(Deutsch) „Der Balkan – eine Zone des Friedens, der Verständigung und der Zusammenarbeit“
26. Mai 2018
Unter diesem anspruchsvollen Titel fand am 5./6. Mai 2018 in Belgrad eine internationale antifaschistische Konferenz auf Einladung des serbischen Veteranenverbandes SUBNOR statt. Wer die aktuelle Situation in den verschiedenen ehemals jugoslawischen Staaten und die Konflikte untereinander im Blick hat, konnte nur erstaunt sein über diese Initiative. Eine „Zone des Friedens“ ist diese Region in keiner Weise, wenn man allein die massiven Versuche der NATO, ihren Einfluss dort auszuweiten, die Auseinandersetzungen im Kosovo oder den nationalistisch aufgeheizten Namensstreit um Mazedonien betrachtet. Umso überraschender war es, dass unter den 100 Gästen der Konferenz elf verschiedene nationale Delegationen aus allen Staaten des ehemaligen Jugoslawiens, aus Albanien, Griechenland, Ungarn, Bulgarien und Vertreter der Internationalen Föderation der Widerstandskämpfer (FIR) waren. Allein das war bereits ein bemerkenswertes Resultat dieser Konferenz.

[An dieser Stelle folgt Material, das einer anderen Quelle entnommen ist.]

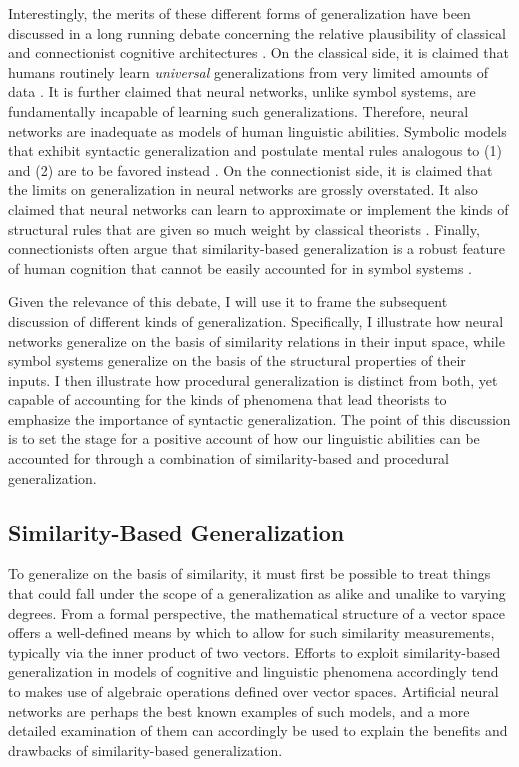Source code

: Interestingly, the merits of these different forms of generalization have been discussed in a long running debate concerning the relative plausibility of classical and connectionist cognitive architectures \citep{FodorPylyshyn:1988,SmolenskyLegendre:2006}. On the classical side, it is claimed that humans routinely learn \textit{universal} generalizations from very limited amounts of data \citep{Hadley:2009,Marcus:1998}. It is further claimed that neural networks, unlike symbol systems, are fundamentally incapable of learning such generalizations. Therefore, neural networks are inadequate as models of human linguistic abilities. Symbolic models that exhibit syntactic generalization and postulate mental rules analogous to (1) and (2) are to be favored instead \citep{FodorPylyshyn:1988}. On the connectionist side, it is claimed that the limits on generalization in neural networks are grossly overstated. It also claimed that neural networks can learn to approximate or implement the kinds of structural rules that are given so much weight by classical theorists \citep{Plate:2003,SmolenskyLegendre:2006,Eliasmith:2013}. Finally, connectionists often argue that similarity-based generalization is a robust feature of human cognition that cannot be easily accounted for in symbol systems \citep{McClelland:2010}. 

Given the relevance of this debate, I will use it to frame the subsequent discussion of different kinds of generalization. Specifically, I illustrate how neural networks generalize on the basis of similarity relations in their input space, while symbol systems generalize on the basis of the structural properties of their inputs. I then illustrate how procedural generalization is distinct from both, yet capable of accounting for the kinds of phenomena that lead theorists to emphasize the importance of syntactic generalization. The point of this discussion is to set the stage for a positive account of how our linguistic abilities can be accounted for through a combination of similarity-based and procedural generalization. 

\subsection{Similarity-Based Generalization}

To generalize on the basis of similarity, it must first be possible to treat things that could fall under the scope of a generalization as alike and unalike to varying degrees. From a formal perspective, the mathematical structure of a vector space offers a well-defined means by which to allow for such similarity measurements, typically via the inner product of two vectors. Efforts to exploit similarity-based generalization in models of cognitive and linguistic phenomena accordingly tend to makes use of algebraic operations defined over vector spaces. Artificial neural networks are perhaps the best known examples of such models, and a more detailed examination of them can accordingly be used to explain the benefits and drawbacks of similarity-based generalization.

Wie wichtig diese Tagung in Serbien genommen wurde, zeigten die Anwesenheit und Grußworte von zwei Ministern der serbischen Regierung bei der Eröffnung der Konferenz sowie eine breite Resonanz von Fernsehen und Printmedien. Auch die Anwesenheit des Garderegimentes der serbischen Armee bei der gemeinsamen Kranzniederlegung am „Denkmal für die Befreier“ von 1944 war eine große Anerkennung dieser Tagung.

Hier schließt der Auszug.